Ross v. State

861 S.W.2d 64, 1993 WL 338635
CourtCourt of Appeals of Texas
DecidedNovember 19, 1993
Docket09-92-154 CR
StatusPublished
Cited by6 cases

This text of 861 S.W.2d 64 (Ross v. State) is published on Counsel Stack Legal Research, covering Court of Appeals of Texas primary law. Counsel Stack provides free access to over 12 million legal documents including statutes, case law, regulations, and constitutions.

Bluebook
Ross v. State, 861 S.W.2d 64, 1993 WL 338635 (Tex. Ct. App. 1993).

Opinion

OPINION

WALKER, Chief Justice.

This is an appeal from a conviction for the felony offense of Aggravated Robbery. Appellant was found “guilty” by a jury but elected to have the trial court assess punishment. Appellant pleaded “true” to two enhancement allegations which raised his punishment exposure to that of an habitual offender. The trial court assessed appellant thirty (30) years’ confinement in the Institutional Division of the Texas Department of Criminal Justice. Appellant requests our consideration of four points of error, viz:

Point 1: The evidence is insufficient to support the conviction.
*65 Point 2: The trial court abused its discretion in failing to grant appellant’s motion for new trial.
Point 3: The appellant was not granted effective assistance of counsel as provided for in the 6th Amendment of the U.S. Constitution.
Point 4: The trial court erred in overruling appellant’s objection that the photographic lineups should not be admissible due to the fact that the.individuals used in the lineup were not similar enough to the description of the suspect and thus were suggestive.

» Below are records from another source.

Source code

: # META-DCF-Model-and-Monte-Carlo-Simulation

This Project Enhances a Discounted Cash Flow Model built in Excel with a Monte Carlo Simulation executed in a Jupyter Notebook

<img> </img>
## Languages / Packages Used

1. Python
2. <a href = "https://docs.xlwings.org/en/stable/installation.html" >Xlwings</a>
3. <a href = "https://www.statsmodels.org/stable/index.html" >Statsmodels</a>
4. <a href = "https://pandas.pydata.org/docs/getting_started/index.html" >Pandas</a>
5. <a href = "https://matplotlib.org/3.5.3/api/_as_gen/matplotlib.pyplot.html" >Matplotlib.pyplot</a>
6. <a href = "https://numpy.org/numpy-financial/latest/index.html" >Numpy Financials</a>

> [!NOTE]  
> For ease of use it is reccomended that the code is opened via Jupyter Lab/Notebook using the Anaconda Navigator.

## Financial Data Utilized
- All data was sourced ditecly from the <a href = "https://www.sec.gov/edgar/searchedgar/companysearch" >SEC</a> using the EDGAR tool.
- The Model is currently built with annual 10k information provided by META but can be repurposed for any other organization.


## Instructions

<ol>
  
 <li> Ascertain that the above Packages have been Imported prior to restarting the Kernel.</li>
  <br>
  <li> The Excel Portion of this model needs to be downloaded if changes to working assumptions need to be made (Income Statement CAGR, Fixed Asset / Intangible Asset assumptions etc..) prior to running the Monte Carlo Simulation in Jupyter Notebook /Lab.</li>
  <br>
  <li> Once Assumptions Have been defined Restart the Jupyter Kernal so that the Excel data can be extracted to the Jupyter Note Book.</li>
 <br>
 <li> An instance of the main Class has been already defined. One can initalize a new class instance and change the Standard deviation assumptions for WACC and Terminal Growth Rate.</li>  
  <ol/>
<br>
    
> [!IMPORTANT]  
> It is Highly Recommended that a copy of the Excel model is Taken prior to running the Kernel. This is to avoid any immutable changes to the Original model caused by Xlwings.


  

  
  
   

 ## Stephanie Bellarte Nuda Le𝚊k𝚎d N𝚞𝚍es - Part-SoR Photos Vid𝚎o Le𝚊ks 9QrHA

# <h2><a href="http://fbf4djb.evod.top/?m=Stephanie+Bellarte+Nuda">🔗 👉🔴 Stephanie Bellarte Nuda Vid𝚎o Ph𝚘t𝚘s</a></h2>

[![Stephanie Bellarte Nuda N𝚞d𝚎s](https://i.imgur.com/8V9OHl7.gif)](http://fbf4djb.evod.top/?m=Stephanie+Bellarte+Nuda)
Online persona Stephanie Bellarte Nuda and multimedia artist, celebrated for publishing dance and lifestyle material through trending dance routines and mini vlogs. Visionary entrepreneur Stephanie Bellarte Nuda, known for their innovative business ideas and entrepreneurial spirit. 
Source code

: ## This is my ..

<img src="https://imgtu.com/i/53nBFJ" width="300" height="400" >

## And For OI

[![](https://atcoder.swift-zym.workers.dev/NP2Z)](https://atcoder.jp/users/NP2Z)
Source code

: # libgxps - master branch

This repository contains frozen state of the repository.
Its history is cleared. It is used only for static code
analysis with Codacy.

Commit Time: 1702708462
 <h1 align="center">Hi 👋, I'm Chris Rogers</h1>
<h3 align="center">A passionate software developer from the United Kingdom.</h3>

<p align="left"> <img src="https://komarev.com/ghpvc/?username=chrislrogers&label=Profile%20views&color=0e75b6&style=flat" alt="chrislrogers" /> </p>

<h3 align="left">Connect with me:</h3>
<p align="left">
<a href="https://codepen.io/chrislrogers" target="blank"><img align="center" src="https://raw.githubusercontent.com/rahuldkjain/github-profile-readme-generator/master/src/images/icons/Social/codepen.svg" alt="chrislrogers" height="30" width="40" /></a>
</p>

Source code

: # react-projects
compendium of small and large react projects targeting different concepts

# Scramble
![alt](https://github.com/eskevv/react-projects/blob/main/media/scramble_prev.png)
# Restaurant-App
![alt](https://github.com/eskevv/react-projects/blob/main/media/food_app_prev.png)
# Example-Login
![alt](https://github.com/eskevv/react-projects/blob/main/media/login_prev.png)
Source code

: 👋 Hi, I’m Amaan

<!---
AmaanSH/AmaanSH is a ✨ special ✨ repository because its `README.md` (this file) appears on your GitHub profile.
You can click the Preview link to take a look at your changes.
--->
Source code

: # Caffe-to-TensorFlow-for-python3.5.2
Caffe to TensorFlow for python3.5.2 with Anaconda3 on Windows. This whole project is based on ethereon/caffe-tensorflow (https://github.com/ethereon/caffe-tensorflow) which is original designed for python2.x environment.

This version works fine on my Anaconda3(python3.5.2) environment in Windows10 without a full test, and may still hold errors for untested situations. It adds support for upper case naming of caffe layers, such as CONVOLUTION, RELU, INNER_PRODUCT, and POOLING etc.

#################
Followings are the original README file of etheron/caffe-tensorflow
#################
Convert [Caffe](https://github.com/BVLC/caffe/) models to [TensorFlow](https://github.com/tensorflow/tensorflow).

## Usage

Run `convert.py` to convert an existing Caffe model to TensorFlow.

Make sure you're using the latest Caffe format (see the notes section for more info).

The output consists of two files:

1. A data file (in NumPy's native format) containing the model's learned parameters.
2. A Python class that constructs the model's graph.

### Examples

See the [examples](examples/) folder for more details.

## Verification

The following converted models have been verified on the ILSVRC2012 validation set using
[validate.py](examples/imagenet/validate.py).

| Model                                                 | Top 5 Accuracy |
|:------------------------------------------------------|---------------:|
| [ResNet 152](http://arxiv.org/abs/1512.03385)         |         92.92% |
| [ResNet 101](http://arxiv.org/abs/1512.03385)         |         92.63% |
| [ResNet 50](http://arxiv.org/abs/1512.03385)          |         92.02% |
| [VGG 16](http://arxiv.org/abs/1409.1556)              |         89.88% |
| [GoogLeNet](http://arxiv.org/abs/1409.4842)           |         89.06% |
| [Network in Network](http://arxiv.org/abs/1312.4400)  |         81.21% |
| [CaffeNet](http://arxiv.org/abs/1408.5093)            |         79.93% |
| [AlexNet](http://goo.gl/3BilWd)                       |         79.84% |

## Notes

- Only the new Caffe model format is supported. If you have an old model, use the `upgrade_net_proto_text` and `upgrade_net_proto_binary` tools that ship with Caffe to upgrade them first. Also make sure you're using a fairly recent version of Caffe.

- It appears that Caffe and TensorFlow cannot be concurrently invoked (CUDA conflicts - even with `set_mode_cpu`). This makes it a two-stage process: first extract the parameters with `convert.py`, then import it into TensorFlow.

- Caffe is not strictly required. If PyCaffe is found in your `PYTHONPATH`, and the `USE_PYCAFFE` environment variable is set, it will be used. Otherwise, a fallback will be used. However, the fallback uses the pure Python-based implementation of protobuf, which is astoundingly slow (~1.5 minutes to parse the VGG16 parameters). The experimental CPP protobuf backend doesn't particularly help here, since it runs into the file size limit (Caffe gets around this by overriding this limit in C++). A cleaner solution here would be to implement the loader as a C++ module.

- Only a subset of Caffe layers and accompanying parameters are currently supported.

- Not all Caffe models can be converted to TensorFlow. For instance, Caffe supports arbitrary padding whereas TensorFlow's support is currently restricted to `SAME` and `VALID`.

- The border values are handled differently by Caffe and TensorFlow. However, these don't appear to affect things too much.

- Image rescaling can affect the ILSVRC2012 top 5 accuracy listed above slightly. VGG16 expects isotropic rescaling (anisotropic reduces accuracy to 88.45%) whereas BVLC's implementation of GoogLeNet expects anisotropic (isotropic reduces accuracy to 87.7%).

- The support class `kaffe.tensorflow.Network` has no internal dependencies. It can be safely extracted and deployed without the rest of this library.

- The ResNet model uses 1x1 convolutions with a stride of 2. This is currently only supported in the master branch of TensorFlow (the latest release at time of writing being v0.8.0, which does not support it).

Although appellant’s first point of error complains of the lack of evidence to support the conviction, a detailed rendition of the facts is not in order as appellant concentrates his argument on the specific issue of lack of identity of appellant as the perpetrator of the robbery. The record reflects that there were two eyewitnesses to the robbery which occurred at the Texaco Star Stop # 1 in Orange on November 23, 1991. The State elicited testimony from both witnesses, Kathy Mendoza, the clerk on duty at the time of the robbery, and Juleia Domingue, an assistant clerk who was located near the beverage coolers when the robbery occurred. The record reflects that throughout their testimony, which included some very vigorous and heated cross-examination questions regarding the identity of the perpetrator, both Ms. Mendoza and Ms. Domingue steadfastly maintained that it was appellant who committed the robbery. Both women positively identified appellant in court as the perpetrator of the robbery. Indeed, Ms. Domingue’s testimony included the fact that she had seen appellant in the store earlier on the day of the robbery and was able to describe his appearance down to the color of his eyes.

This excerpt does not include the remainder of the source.